EY in the UAE has been ordered to pay more than $10 million in damages to a former employee who blew the whistle on an international scheme involving gold importations disguised as silver.

The Dubai branch of global professional services firm Ernst & Young has been ordered to pay out more than $10 million in damages to a former partner following a long-running saga involving a gold-importing scam and claims of a cover-up. The ex-partner had alleged he was forced out of the job when he exposed misconduct in an audit of Dubai-based Kaloti Jewellery International, which had shipped gold coated in silver to avoid import restrictions.

Following lengthy legal proceedings dating back to 2014 when the claims were first made public, Justice Kerr, ruling in the high court in London, found that EY had failed to complete the Kaloti audit in an ethical and professional manner and was neglectful in its duty of care to protect its employee, awarding the claimant Amjad Rihan a total of $10,843,941 in damages along with £117,950 in sterling for past and future loss of earnings and employment benefits.

“I accept as a fact that the defendants were responsible for suggesting to Kaloti that it should draft its compliance report in a manner that masked the reality of the Morocco gold issue, removing the reference to Morocco and changing the coating of gold bars with silver to documentary irregularities. I regard this as professional misconduct.” Justice Kerr said in his ruling, noting gold as being among the ‘conflict minerals’ attractive to criminals and terrorists.

EY forced to pay out big in international money-laundering saga

“Almost seven years of agony for me and my family has come to an end with a total vindication by the court,” Rihan said following the ruling. “My life was turned upside down as I was cruelly and harshly punished for insisting on doing my job ethically, professionally and lawfully in relation to the gold audits in Dubai… I hope that EY uses this judgment as an opportunity to improve and take the necessary measures to avoid anything like this ever happening again.”

Rihan had alleged that EY had failed to respond to his concerns and covered up irregularities in the financial reporting of Kaloti, which had reportedly paid billions of dollars in cash for gold sourced from Sudan, the Democratic Republic of the Congo and Iran and then imported from Morocco and disguised as silver in what was an elaborate international money-laundering scheme perpetrated across Europe – with at least 27 members of the gang since jailed in France.

According to Rihan, when he raised his concerns with EY he was told to return to Dubai but feared for his safety.
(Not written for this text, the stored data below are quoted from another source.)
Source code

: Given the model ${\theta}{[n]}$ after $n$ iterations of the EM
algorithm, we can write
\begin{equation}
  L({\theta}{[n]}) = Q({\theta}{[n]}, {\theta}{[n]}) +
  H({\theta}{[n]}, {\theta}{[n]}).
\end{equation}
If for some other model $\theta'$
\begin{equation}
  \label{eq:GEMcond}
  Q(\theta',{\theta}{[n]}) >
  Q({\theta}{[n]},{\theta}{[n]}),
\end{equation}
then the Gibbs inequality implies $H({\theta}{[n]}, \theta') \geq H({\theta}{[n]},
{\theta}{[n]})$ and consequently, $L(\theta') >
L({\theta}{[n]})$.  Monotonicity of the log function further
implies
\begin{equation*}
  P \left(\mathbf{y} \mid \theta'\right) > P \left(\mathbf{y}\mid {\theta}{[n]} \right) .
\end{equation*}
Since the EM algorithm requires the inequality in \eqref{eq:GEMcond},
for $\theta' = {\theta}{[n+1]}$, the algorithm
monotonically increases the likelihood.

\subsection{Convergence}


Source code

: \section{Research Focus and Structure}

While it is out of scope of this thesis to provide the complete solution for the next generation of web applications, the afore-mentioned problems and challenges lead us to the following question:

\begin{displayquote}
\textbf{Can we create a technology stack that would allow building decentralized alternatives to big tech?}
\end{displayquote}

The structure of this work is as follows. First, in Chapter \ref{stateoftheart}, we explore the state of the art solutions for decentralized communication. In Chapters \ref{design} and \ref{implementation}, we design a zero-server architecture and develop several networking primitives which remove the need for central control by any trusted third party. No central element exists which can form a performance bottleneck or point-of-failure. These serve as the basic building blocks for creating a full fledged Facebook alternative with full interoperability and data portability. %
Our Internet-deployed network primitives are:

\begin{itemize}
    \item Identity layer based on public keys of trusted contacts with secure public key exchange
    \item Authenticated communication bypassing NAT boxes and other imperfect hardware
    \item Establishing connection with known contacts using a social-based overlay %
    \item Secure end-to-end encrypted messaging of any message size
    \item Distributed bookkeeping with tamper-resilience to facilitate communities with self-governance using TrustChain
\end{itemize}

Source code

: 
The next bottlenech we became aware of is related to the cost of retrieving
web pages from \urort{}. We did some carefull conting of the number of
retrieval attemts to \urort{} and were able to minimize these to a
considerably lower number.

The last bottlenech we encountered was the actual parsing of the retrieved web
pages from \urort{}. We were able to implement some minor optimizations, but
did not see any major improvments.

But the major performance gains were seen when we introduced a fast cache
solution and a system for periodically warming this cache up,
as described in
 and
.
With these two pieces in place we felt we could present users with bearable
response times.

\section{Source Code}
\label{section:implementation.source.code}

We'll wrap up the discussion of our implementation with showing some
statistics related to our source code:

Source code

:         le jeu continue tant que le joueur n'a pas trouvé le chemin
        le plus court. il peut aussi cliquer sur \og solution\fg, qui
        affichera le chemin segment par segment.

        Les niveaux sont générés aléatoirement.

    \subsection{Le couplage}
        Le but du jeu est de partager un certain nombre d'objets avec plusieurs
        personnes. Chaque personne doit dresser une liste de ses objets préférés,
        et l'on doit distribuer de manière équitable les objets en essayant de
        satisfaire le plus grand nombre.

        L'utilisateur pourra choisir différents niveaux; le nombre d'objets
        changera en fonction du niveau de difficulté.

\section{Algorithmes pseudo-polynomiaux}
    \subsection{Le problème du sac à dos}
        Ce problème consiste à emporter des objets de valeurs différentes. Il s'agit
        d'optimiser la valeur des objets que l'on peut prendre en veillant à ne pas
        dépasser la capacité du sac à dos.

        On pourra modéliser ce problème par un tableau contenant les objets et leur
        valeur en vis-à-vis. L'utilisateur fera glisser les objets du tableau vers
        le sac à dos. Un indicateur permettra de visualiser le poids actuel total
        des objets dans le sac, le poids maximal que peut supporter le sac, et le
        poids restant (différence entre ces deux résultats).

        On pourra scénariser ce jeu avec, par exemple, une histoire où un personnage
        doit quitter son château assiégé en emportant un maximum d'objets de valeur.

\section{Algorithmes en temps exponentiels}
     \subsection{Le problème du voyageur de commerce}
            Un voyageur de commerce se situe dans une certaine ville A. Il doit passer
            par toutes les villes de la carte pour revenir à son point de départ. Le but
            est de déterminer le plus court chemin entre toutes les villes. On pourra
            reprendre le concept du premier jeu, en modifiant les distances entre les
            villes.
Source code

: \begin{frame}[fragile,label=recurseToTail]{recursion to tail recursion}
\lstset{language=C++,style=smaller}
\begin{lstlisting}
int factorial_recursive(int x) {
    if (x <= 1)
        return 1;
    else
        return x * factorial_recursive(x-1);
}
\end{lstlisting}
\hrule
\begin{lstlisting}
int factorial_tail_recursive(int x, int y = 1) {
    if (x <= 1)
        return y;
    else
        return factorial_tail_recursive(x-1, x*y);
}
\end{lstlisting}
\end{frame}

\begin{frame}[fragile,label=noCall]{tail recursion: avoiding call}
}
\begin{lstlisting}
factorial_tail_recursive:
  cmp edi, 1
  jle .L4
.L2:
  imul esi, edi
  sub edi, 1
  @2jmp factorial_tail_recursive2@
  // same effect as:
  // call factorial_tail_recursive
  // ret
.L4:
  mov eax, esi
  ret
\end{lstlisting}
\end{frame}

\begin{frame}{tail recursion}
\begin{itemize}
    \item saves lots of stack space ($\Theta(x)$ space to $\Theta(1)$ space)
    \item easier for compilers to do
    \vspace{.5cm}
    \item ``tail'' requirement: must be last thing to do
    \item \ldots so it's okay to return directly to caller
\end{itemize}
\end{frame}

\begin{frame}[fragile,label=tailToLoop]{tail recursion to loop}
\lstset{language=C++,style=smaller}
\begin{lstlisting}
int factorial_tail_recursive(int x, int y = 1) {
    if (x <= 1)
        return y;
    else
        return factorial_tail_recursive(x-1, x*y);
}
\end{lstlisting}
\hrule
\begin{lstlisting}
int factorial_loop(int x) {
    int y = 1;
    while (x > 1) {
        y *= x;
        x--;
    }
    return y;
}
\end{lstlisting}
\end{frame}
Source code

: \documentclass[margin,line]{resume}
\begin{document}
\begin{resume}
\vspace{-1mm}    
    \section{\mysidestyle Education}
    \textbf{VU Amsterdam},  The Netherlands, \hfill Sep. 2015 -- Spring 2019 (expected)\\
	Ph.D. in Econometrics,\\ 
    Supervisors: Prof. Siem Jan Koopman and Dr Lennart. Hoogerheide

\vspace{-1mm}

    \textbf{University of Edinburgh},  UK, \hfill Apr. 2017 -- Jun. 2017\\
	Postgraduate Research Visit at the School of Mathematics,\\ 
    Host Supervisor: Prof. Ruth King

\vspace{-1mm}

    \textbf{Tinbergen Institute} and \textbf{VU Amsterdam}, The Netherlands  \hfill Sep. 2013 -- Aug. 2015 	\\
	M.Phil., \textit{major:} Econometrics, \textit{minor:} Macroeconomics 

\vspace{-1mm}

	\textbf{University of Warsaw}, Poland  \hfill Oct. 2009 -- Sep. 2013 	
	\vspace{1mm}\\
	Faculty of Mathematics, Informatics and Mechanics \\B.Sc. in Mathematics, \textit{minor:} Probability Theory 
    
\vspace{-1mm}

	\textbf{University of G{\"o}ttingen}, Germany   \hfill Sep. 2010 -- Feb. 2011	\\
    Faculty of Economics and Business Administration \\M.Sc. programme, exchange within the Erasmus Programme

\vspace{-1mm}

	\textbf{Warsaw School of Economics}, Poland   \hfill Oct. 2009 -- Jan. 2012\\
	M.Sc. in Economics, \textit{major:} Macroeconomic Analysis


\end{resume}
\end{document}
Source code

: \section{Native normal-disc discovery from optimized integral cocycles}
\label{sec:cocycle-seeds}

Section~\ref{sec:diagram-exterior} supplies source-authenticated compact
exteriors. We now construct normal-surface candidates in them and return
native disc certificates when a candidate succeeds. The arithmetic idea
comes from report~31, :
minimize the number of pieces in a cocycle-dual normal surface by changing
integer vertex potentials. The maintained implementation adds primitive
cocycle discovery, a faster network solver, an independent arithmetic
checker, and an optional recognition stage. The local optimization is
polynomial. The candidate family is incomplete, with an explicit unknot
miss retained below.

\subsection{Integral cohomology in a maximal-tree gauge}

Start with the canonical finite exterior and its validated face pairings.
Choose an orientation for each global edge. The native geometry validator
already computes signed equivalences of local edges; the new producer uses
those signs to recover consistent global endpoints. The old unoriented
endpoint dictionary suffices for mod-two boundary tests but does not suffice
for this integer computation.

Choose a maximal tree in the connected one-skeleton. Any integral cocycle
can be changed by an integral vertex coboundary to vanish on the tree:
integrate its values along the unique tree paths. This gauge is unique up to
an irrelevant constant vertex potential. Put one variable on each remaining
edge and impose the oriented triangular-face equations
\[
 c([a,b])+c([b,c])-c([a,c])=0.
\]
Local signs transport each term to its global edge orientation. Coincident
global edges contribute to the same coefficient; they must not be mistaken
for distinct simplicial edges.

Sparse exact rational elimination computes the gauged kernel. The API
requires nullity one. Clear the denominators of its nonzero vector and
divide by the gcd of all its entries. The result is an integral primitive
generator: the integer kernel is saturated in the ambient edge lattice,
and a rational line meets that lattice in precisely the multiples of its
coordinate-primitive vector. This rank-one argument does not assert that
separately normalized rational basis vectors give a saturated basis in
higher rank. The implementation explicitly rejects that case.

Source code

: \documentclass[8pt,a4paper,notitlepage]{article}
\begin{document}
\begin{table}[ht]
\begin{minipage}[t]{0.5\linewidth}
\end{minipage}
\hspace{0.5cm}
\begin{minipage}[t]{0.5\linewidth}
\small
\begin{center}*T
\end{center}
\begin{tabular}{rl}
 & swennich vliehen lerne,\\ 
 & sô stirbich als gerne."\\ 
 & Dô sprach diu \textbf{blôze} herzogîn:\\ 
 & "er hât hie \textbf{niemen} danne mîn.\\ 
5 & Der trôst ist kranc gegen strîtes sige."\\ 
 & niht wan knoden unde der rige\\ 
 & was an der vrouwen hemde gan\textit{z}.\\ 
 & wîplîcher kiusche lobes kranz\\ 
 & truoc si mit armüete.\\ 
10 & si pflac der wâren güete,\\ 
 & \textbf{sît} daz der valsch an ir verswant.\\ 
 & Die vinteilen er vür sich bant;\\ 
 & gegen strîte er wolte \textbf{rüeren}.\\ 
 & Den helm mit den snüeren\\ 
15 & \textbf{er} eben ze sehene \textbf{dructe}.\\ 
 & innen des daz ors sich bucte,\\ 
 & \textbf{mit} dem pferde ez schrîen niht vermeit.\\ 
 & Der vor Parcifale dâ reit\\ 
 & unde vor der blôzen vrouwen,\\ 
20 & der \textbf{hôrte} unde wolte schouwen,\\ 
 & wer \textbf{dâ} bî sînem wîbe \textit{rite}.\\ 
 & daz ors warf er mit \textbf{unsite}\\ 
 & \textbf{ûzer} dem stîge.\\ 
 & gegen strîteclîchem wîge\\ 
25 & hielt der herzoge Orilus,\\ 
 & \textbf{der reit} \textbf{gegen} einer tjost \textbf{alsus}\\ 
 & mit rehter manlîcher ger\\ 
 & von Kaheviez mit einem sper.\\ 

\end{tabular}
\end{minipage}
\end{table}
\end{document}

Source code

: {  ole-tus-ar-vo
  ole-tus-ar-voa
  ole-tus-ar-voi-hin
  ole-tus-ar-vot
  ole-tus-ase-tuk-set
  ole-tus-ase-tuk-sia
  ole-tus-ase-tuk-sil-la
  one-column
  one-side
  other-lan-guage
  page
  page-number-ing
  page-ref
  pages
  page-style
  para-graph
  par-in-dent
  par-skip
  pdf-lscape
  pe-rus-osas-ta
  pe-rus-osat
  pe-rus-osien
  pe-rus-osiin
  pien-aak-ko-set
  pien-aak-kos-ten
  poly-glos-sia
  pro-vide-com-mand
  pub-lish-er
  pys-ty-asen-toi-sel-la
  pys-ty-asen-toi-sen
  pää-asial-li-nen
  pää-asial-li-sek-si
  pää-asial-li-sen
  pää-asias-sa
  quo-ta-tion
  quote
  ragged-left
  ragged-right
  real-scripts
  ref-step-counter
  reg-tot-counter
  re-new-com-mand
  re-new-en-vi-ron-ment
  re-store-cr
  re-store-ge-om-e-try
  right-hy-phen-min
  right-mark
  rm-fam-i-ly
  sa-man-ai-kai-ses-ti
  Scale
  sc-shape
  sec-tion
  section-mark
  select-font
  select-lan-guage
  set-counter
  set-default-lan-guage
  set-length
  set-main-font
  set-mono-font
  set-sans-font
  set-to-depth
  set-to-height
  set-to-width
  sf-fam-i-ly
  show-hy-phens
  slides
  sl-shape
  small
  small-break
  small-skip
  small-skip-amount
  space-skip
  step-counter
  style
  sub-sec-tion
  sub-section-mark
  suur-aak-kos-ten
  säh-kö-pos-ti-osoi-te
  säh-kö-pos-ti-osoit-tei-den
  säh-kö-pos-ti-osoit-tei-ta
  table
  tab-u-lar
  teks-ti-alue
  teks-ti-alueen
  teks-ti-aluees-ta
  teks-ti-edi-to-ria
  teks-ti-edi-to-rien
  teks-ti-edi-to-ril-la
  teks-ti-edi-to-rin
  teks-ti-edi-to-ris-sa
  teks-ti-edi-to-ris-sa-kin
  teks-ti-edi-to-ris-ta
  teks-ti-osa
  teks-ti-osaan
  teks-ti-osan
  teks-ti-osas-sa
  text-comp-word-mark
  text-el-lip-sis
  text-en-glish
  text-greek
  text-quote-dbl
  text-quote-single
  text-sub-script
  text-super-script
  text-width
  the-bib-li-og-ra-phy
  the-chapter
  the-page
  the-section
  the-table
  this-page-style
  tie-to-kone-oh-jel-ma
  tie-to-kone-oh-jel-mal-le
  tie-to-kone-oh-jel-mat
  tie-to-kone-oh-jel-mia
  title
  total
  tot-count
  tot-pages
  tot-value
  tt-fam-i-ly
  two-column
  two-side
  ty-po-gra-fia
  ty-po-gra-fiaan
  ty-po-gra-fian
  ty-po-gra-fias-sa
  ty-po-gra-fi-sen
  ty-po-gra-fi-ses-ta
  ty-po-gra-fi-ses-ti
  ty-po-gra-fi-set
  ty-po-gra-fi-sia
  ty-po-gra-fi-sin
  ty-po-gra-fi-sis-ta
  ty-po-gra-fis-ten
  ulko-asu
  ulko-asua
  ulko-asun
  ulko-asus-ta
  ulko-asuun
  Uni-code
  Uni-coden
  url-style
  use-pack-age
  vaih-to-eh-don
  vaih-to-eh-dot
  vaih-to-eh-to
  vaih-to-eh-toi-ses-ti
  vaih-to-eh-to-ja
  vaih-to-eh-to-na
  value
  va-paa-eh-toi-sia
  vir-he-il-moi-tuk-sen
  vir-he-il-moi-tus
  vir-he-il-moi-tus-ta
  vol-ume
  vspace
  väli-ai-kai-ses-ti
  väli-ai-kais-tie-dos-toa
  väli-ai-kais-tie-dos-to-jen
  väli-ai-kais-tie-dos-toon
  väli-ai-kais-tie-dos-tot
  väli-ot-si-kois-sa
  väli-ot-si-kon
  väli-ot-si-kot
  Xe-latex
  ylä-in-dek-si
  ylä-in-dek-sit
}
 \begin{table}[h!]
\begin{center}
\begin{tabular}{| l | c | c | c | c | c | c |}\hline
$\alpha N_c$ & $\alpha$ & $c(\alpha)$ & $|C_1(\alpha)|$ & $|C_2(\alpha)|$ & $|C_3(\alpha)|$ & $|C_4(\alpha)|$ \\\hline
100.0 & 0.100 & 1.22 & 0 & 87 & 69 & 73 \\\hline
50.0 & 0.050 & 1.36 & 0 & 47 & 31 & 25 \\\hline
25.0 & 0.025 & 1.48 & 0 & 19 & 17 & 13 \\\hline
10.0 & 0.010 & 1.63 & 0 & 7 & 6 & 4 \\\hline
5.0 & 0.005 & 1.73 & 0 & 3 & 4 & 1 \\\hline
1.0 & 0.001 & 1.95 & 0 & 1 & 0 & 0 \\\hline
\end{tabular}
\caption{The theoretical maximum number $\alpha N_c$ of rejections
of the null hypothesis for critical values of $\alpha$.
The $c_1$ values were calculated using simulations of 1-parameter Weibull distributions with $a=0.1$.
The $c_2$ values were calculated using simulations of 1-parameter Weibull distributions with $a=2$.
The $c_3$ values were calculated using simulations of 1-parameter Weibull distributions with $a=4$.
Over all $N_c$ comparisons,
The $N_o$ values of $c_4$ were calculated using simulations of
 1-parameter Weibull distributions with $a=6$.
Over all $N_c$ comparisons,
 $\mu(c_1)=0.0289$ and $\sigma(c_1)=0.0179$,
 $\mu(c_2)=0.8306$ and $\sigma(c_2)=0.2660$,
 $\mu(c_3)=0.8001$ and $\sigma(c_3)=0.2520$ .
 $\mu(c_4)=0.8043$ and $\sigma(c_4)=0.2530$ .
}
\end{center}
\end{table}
He subsequently resigned, and went public with his claims in 2014. For EY’s part, the firm has disputed Rihan’s account of the events, while Kaloti has also denied any wrong-doing. “It was the work of an EY Dubai assurance team that uncovered serious irregularities and reported them to the proper authorities,” the Big Four firm previously stated.

In its latest statement following the verdict, EY again highlighted the firm’s position that its own assurance team uncovered and reported the serious irregularities – which resulted in sanctions against the refiner and contributed to regulatory changes in the UAE. “We are surprised and disappointed by the judge’s decision, its introduction of an unprecedented legal duty and its financial award to a former EY Dubai partner. We will appeal and, therefore, not comment in detail.”

Paul Dowling, a member of the legal team representing Rihan, however has some harsh words for the firm. “For years EY has refused to admit any wrongdoing in relation to the Kaloti audit. Instead it accused Mr Rihan of being a liar and a fantasist. Our client’s character and actions have now been completely vindicated by the court. By contrast it is EY which has been found to have committed serious professional misconduct at the highest echelons of the organisation.”